A distributed, open-source wire contract for AI agent job lifecycle. Protocol-first via protobuf. Standardized envelopes, typed payloads, and opaque pointers — so schedulers, workers, orchestrators, and gateways can interoperate without custom glue.

Core Principles
Protocol-First

Defined via protobuf contracts. These pages define semantics and required behavior for compatibility. Language-agnostic by design.

Payload Off the Bus

Large data stays in external memory. Only opaque pointers travel on the wire, keeping the bus fast and messages small.

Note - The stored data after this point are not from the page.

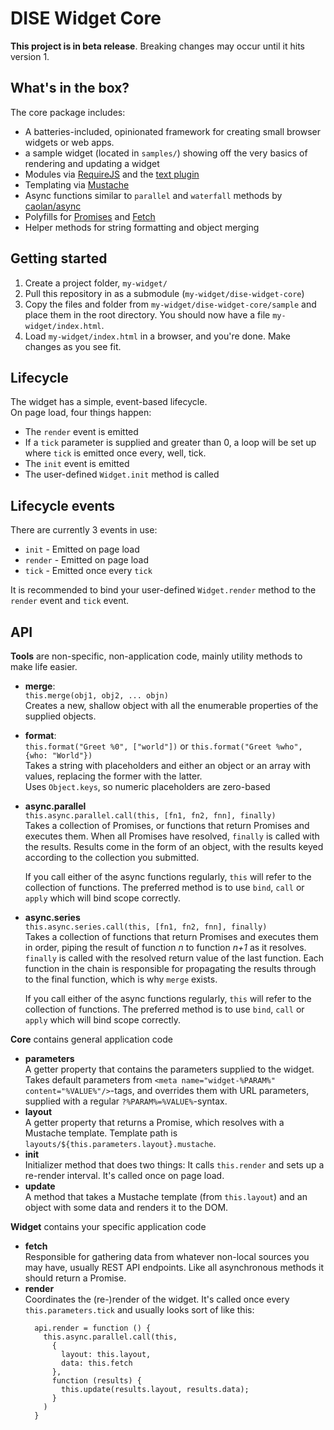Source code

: # DISE Widget Core

**This project is in beta release**. Breaking changes may occur until it hits version 1.

## What's in the box?
The core package includes:
- A batteries-included, opinionated framework for creating small browser widgets or web apps.
- a sample widget (located in `samples/`) showing off the very basics of rendering and updating a widget
- Modules via [RequireJS](http://requirejs.org/) and the [text plugin](https://github.com/requirejs/text)
- Templating via [Mustache](https://github.com/janl/mustache.js)
- Async functions similar to `parallel` and `waterfall` methods by [caolan/async]([caolan/async](https://github.com/caolan/async))
- Polyfills for [Promises](https://developer.mozilla.org/en-US/docs/Web/JavaScript/Reference/Global_Objects/Promise) and [Fetch](https://developer.mozilla.org/en-US/docs/Web/API/Fetch_API)
- Helper methods for string formatting and object merging

## Getting started
1. Create a project folder, `my-widget/`
2. Pull this repository in as a submodule (`my-widget/dise-widget-core`)
3. Copy the files and folder from `my-widget/dise-widget-core/sample` and place them in the root directory. You should now have a file `my-widget/index.html`.
4. Load `my-widget/index.html` in a browser, and you're done. Make changes as you see fit.

## Lifecycle
The widget has a simple, event-based lifecycle.  
On page load, four things happen:
* The `render` event is emitted
* If a `tick` parameter is supplied and greater than 0, a loop will be set up where `tick` is emitted once every, well, tick.
* The `init` event is emitted
* The user-defined `Widget.init` method is called

## Lifecycle events
There are currently 3 events in use:
* `init` - Emitted on page load
* `render` - Emitted on page load
* `tick` - Emitted once every `tick`

It is recommended to bind your user-defined `Widget.render` method to the `render` event and `tick` event. 

## API
**Tools** are non-specific, non-application code, mainly utility methods to make life easier.   
- **merge**:  
  `this.merge(obj1, obj2, ... objn)`   
  Creates a new, shallow object with all the enumerable properties of the supplied objects.
- **format**:  
  `this.format("Greet %0", ["world"])` or `this.format("Greet %who", {who: "World"})`  
  Takes a string with placeholders and either an object or an array with values, replacing the former with the latter.  
  Uses `Object.keys`, so numeric placeholders are zero-based
- **async.parallel**  
  `this.async.parallel.call(this, [fn1, fn2, fnn], finally)`  
  Takes a collection of Promises, or functions that return Promises and executes them. When all Promises have resolved, `finally` is called with the results. Results come in the form of an object, with the results keyed according to the collection you submitted.

  If you call either of the async functions regularly, `this` will refer to the collection of functions. The preferred method is to use `bind`, `call` or `apply` which will bind scope correctly.
- **async.series**  
  `this.async.series.call(this, [fn1, fn2, fnn], finally)`  
  Takes a collection of functions that return Promises and executes them in order,
  piping the result of function *n* to function *n+1* as it resolves.  
  `finally` is called with the resolved return value of the last function. Each function in the chain is responsible for propagating the results through to the final function, which is why `merge` exists.

  If you call either of the async functions regularly, `this` will refer to the collection of functions. The preferred method is to use `bind`, `call` or `apply` which will bind scope correctly.


**Core**  contains general application code
- **parameters**  
A getter property that contains the parameters supplied to the widget. Takes default parameters from `<meta name="widget-%PARAM%" content="%VALUE%"/>`-tags, and overrides them with URL parameters, supplied with a regular `?%PARAM%=%VALUE%`-syntax.
- **layout**  
A getter property that returns a Promise, which resolves with a Mustache template. Template path is `layouts/${this.parameters.layout}.mustache`.
- **init**  
  Initializer method that does two things: It calls `this.render` and sets up a re-render interval. It's called once on page load.
- **update**  
  A method that takes a Mustache template (from `this.layout`) and an object with some data and renders it to the DOM.

**Widget** contains your specific application code
- **fetch**  
  Responsible for gathering data from whatever non-local sources you may have, usually REST API endpoints. Like all asynchronous methods it should return a Promise.
- **render**  
  Coordinates the (re-)render of the widget. It's called once every `this.parameters.tick` and usually looks sort of like this:
  ```
    api.render = function () {
      this.async.parallel.call(this,
        {
          layout: this.layout,
          data: this.fetch
        },
        function (results) {
          this.update(results.layout, results.data);
        }
      )
    }
  ```
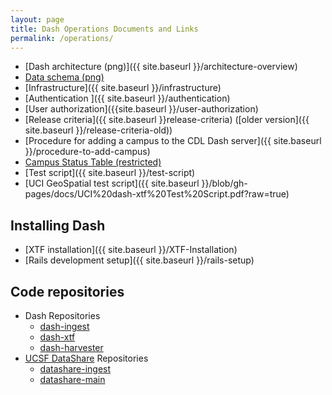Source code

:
 ```yaml
---
layout: page
title: Dash Operations Documents and Links
permalink: /operations/
---
```


* [Dash architecture (png)]({{ site.baseurl }}/architecture-overview)
* [Data schema (png)](https://raw.githubusercontent.com/CDLUC3/dash/gh-pages/docs/dash_schema_v2.png)
* [Infrastructure]({{ site.baseurl }}/infrastructure)
* [Authentication ]({{ site.baseurl }}/authentication)
* [User authorization]({{site.baseurl }}/user-authorization)
* [Release criteria]({{ site.baseurl }}release-criteria) ([older version]({{ site.baseurl }}/release-criteria-old))
* [Procedure for adding a campus to the CDL Dash server]({{ site.baseurl }}/procedure-to-add-campus)
* [Campus Status Table (restricted)](https://confluence.ucop.edu/display/DataShare/Campus+Status)
* [Test script]({{ site.baseurl }}/test-script)
* [UCI GeoSpatial test script]({{ site.baseurl }}/blob/gh-pages/docs/UCI%20dash-xtf%20Test%20Script.pdf?raw=true)

## Installing Dash

* [XTF installation]({{ site.baseurl }}/XTF-Installation)
* [Rails development setup]({{ site.baseurl }}/rails-setup)

## Code repositories

* Dash Repositories
   * [dash-ingest](https://github.com/CDLUC3/dash-ingest">dash-ingest)
   * [dash-xtf](https://github.com/CDLUC3/dash-xtf">dash-xtf)
   * [dash-harvester](https://github.com/CDLUC3/dash-harvester)
* [UCSF DataShare](http://datashare.ucsf.edu) Repositories
   * [datashare-ingest](https://github.com/CDLUC3/datashare-ingest)
   * [datashare-main](https://github.com/CDLUC3/datashare)

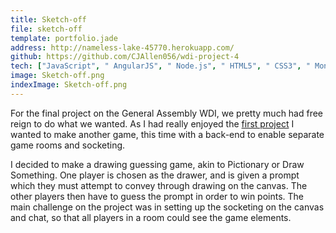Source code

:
 ```yaml
---
title: Sketch-off
file: sketch-off
template: portfolio.jade
address: http://nameless-lake-45770.herokuapp.com/
github: https://github.com/CJAllen056/wdi-project-4
tech: ["JavaScript", " AngularJS", " Node.js", " HTML5", " CSS3", " MongoDB"]
image: Sketch-off.png
indexImage: Sketch-off.png
---
```


For the final project on the General Assembly WDI, we pretty much had free reign to do what we wanted. As I had really enjoyed the [first project](../split/index.md) I wanted to make another game, this time with a back-end to enable separate game rooms and socketing.

I decided to make a drawing guessing game, akin to Pictionary or Draw Something. One player is chosen as the drawer, and is given a prompt which they must attempt to convey through drawing on the canvas. The other players then have to guess the prompt in order to win points. The main challenge on the project was in setting up the socketing on the canvas and chat, so that all players in a room could see the game elements.

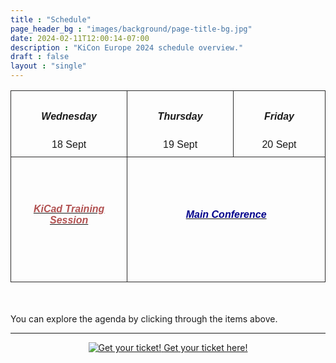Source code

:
 ```yaml
---
title : "Schedule"
page_header_bg : "images/background/page-title-bg.jpg"
date: 2024-02-11T12:00:14-07:00
description : "KiCon Europe 2024 schedule overview."
draft : false
layout : "single"
---
```


<style type="text/css">
  .container{ max-width: 72% !important;}
    .tg  {border-collapse:collapse;border-spacing:0; width:100%;font-family: "Montserrat", sans-serif;font-variant-ligatures: none;}
    .tg td{border-color: rgb(44, 43, 43);border-style:solid;border-width:1px;
      overflow:hidden;padding:10px 5px;word-break:normal; width: 12%;}
    .tg th{border-color:rgb(44, 43, 43);border-style:solid;border-width:1px;
     overflow:hidden;padding:10px 5px;word-break:normal;}
    .tg .tg-head{text-align:center;vertical-align:middle; background-color: transparent;}
    .tg .tg-body{text-align:center;vertical-align:middle; height: 100px;}
    h6{color:goldenrod}
    </style>
<section>
<div>
    <table class="tg">
    <thead>
      <tr>
        <td class="tg-head"><h5>Wednesday</h5> 18 Sept</td>
        <td class="tg-head"><h5>Thursday </h5>19 Sept</td>
        <td class="tg-head"><h5>Friday </h5>20 Sept</td>
      </tr>
    </thead>
    <tbody>
      <tr style="height:200px;">
        <td class="tg-body" colspan="1"><a href="./training"><h6 style="color: rgb(177, 81, 81);"><b>KiCad Training Session</b></h6></a></td>
        <td class="tg-body" colspan="2"><a href="./talks"><h6 style="color: darkblue;"><b>Main Conference</b></h6></td>
      </tr>
    </tbody>
    </table>
    <br><br>
    <div>You can explore the agenda by clicking through the items above.</div>
</div>
</section>

<hr>
<center>
    <a href="https://pretix.eu/kicad/kiconasia2024/"
        class="btn btn-primary btn-lg"
        target="blank" rel="noopener noreferrer"
        style="padding:32px;margin-top:30px;margin-bottom:30px">
        <img src="../images/icon/ticket.png" alt="Get your ticket!">
    <span>Get your ticket here!</span></a>
</center>

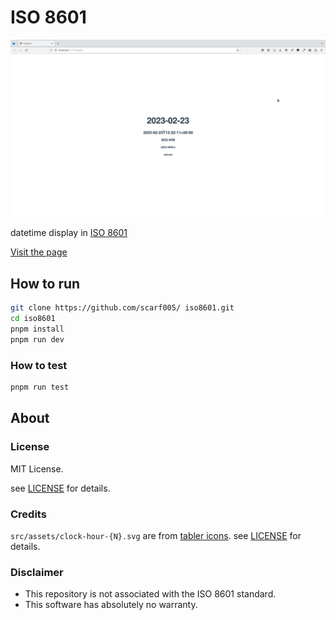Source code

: # ISO 8601

[![](demo/page.png)][pages]

datetime display in
[ISO 8601](https://www.iso.org/iso-8601-date-and-time-format.html)

[Visit the page][pages]

## How to run

```sh
git clone https://github.com/scarf005/ iso8601.git
cd iso8601
pnpm install
pnpm run dev
```

### How to test

```sh
pnpm run test
```

## About

### License

MIT License.

see [LICENSE](LICENSE) for details.

### Credits

`src/assets/clock-hour-{N}.svg` are from
[tabler icons](https://tabler-icons.io). see [LICENSE](src/assets/LICENSE) for
details.

### Disclaimer

- This repository is not associated with the ISO 8601 standard.
- This software has absolutely no warranty.

[pages]: http://localhost:5173/iso8601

Safety as First-Class Hook

Every job is evaluated by the Safety Kernel before dispatch. Policy enforcement is built into the protocol, not bolted on after the fact.

Transport Agnostic

Works with NATS (primary), Kafka, or any pub/sub with subjects and queue groups. The protocol defines semantics, not transport.

Envelope

BusPacket

All CAP traffic is wrapped in a BusPacket envelope. It provides tracing, sender identity, and protocol negotiation around a single typed payload.

buspacket.proto
message BusPacket {
  string trace_id = 1;
  string sender_id = 2;
  google.protobuf.Timestamp created_at = 3;
  int32 protocol_version = 4;

  oneof payload {
    JobRequest  job_request  = 10;
    JobResult   job_result   = 11;
    Heartbeat   heartbeat    = 12;
    JobProgress job_progress = 13;
    JobCancel   job_cancel   = 14;
    SystemAlert system_alert = 15;
  }

  bytes signature = 99; // optional digital signature
}

Required Fields

  • trace_idCorrelates all packets for a request or workflow
  • sender_idStable identifier for the emitting component
  • created_atTimestamp of emission (UTC)
  • protocol_versionCAP wire version for negotiation
  • payloadExactly one of the six typed message types
  • signatureOptional digital signature for authenticity
Message Types
JobRequest

Job submission with job_id, topic, priority, context_ptr, budget, meta (capability, risk_tags, requires), and compensation template.

JobResult

Job completion with job_id, status, result_ptr, worker_id, execution_ms, error_code, and artifact_ptrs.

Heartbeat

Worker liveness with worker_id, region, type, cpu/gpu load, active_jobs, capabilities, pool, and max_parallel_jobs.

JobProgress

Checkpoint with percent complete, message, and partial result_ptr for long-running tasks.

JobCancel

Cancellation signal with reason and requested_by for graceful job termination.

SystemAlert

Alerts with level, message, component, and code for operational monitoring.

Job Metadata

Structured Identity and Routing

Every JobRequest carries structured metadata for policy evaluation, routing, and observability:

  • tenant_id — Multi-tenancy isolation
  • actor_id — Human or service actor
  • capability — Semantic action label (e.g., "sre.patch.apply")
  • risk_tags — Policy hints (prod, write, network, secrets)
  • requires — Capabilities for routing (kubectl, GPU, network)
  • pack_id — Originating pack for observability
  • idempotency_key — Dedupe key for retries
  • labels — Free-form routing and observability hints
Pointer System

Payloads Stay Off the Bus

CAP keeps large payloads off the bus by referencing external memory through opaque URI pointers. Pointers are stable and immutable for the lifetime of the job.

context_ptr

Location of input payload written by the gateway or client.

redis://ctx/job-123
result_ptr

Location of output payload written by the worker.

redis://res/job-123
redacted_context_ptr

Sanitized input produced by the Safety Kernel on deny or throttle.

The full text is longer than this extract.